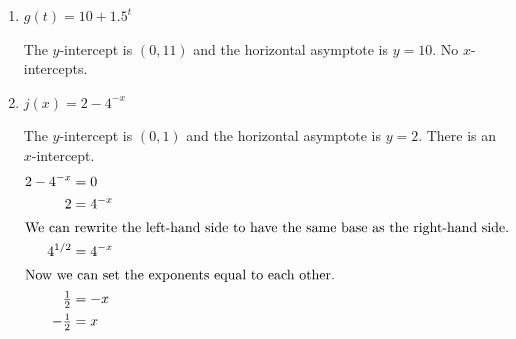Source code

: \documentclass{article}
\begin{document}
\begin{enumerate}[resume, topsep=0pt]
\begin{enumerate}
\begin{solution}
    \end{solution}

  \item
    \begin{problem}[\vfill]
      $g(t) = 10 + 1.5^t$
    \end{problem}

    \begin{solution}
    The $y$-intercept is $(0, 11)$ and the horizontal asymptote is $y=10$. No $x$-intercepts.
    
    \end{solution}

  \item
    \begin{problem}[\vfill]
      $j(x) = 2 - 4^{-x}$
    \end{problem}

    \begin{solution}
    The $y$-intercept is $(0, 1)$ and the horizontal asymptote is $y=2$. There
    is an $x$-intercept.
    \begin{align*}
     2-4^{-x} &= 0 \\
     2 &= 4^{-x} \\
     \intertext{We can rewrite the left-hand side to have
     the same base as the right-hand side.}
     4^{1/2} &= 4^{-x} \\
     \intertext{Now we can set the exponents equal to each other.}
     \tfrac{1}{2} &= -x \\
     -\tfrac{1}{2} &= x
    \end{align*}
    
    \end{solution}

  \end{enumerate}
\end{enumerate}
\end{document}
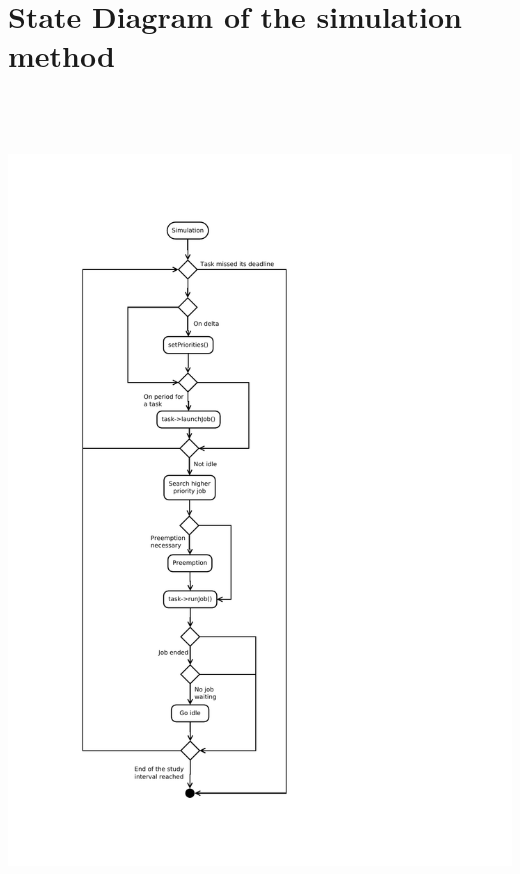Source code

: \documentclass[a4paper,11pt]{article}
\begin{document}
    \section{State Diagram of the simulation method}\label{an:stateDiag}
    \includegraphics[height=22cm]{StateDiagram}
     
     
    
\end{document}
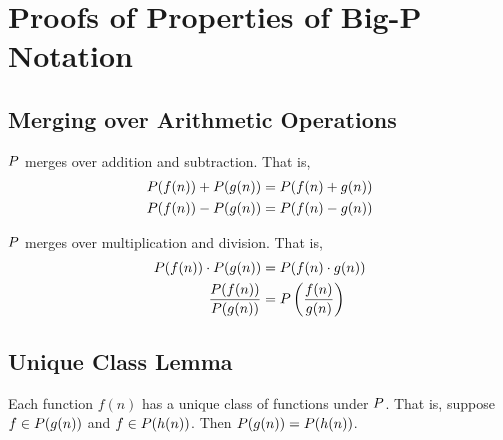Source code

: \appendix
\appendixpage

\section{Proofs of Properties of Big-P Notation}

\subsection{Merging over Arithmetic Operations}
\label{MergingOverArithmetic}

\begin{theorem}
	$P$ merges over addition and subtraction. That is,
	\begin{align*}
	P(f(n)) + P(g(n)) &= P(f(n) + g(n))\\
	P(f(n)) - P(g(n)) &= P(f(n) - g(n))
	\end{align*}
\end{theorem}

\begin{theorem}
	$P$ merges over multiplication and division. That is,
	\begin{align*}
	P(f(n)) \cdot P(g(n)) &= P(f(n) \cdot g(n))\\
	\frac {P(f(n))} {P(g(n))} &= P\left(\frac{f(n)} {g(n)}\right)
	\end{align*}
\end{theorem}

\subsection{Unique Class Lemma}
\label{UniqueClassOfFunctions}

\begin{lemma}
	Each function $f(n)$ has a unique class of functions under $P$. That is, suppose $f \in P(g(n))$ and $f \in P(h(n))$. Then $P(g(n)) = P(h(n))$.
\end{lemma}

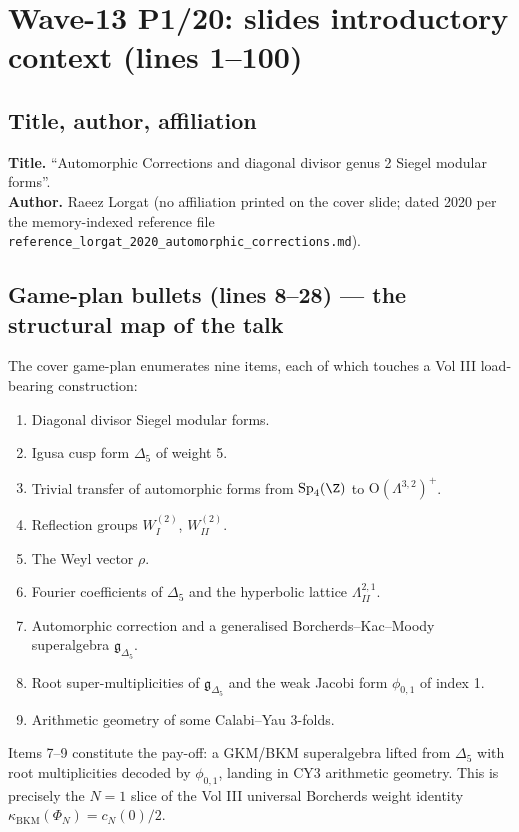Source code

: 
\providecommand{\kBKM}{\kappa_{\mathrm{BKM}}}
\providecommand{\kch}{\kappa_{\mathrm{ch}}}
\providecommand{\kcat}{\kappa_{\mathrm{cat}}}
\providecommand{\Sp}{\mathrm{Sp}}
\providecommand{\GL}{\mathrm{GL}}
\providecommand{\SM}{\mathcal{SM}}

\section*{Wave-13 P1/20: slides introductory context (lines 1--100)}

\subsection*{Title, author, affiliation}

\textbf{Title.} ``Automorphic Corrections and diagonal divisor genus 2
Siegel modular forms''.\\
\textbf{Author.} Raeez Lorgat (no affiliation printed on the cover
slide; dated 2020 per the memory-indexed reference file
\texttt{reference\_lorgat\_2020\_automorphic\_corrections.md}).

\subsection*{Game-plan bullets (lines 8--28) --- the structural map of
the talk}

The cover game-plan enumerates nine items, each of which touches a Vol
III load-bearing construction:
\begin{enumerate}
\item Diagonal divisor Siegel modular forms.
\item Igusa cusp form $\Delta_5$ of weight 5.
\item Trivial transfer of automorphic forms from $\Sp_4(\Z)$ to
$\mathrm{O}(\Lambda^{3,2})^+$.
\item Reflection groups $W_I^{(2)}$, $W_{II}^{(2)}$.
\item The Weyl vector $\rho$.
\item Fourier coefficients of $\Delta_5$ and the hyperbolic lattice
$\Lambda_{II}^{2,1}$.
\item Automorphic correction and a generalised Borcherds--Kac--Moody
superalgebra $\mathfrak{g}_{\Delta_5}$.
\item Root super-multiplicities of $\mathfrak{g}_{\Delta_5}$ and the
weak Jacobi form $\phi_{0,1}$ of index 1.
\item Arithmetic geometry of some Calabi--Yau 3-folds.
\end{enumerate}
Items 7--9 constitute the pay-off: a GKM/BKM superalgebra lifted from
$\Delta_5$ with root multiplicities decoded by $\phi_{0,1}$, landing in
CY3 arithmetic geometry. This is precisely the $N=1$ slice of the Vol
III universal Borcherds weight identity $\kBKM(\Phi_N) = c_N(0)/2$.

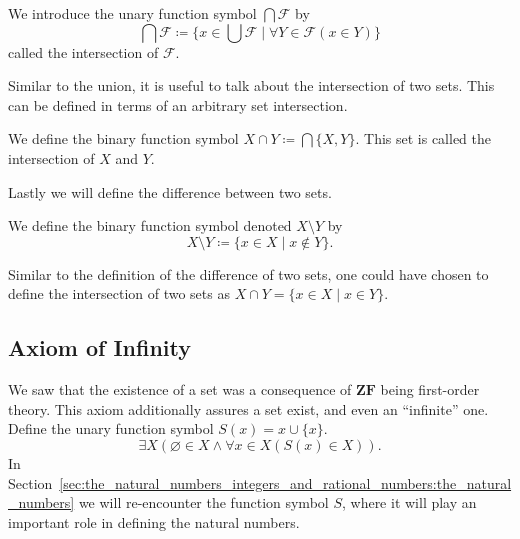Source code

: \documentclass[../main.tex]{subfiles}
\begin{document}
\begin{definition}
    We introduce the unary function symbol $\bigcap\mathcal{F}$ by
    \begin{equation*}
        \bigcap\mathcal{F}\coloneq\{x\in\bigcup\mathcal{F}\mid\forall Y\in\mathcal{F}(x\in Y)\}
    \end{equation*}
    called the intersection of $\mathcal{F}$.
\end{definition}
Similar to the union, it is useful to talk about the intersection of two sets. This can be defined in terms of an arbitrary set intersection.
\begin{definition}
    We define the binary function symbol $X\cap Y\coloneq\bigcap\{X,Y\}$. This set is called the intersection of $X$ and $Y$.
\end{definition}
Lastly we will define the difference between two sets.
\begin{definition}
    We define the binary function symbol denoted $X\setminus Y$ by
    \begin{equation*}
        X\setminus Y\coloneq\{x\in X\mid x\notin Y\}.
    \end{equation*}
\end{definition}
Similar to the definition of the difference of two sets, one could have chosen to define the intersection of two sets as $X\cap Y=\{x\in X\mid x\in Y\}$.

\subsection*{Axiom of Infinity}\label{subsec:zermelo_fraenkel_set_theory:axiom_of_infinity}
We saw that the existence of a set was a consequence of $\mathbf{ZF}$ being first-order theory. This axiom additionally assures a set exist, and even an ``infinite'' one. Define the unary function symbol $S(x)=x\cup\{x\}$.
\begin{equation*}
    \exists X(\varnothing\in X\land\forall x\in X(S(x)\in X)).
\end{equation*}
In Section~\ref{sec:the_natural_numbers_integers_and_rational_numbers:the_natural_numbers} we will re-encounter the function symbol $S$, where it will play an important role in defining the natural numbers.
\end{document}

--*--

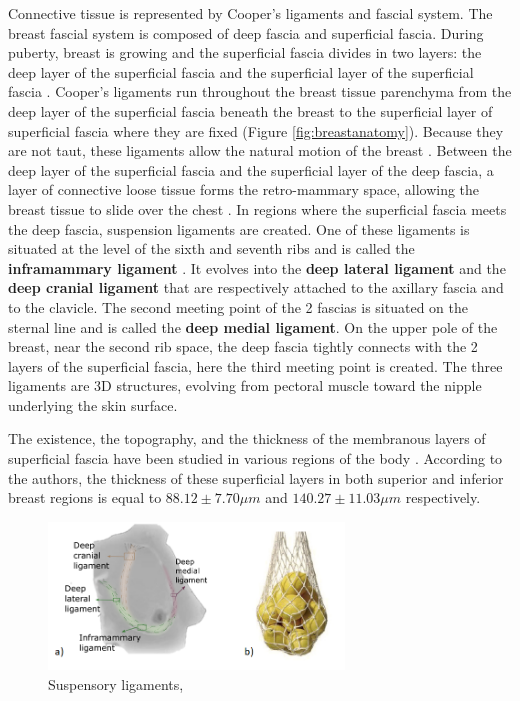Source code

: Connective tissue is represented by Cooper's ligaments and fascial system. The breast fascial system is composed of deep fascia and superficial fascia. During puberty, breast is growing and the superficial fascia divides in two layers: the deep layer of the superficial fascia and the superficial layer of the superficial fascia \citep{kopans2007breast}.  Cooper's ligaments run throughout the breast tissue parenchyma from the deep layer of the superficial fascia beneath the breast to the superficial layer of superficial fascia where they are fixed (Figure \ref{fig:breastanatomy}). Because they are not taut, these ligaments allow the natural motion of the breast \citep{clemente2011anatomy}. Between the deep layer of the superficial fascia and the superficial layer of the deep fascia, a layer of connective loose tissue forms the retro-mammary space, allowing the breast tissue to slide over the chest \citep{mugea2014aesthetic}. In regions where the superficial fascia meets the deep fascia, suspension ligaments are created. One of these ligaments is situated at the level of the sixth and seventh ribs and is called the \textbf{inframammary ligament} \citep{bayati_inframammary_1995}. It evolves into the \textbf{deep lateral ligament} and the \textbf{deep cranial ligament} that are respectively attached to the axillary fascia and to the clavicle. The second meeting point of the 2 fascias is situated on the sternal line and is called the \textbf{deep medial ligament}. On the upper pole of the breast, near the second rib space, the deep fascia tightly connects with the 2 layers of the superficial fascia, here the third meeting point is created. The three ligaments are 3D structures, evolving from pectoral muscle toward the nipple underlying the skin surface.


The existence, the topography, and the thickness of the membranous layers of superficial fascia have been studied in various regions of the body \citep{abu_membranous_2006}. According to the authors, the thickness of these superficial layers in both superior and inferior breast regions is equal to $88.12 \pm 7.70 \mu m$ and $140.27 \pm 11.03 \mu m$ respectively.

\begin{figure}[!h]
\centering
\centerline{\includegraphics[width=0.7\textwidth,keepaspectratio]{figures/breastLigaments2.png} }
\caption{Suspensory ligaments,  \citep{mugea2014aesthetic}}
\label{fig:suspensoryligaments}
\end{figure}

--*--

Among the lines above, return those that contain the string "cover".

\textbf{Author.} Raeez Lorgat (no affiliation printed on the cover
The cover game-plan enumerates nine items, each of which touches a Vol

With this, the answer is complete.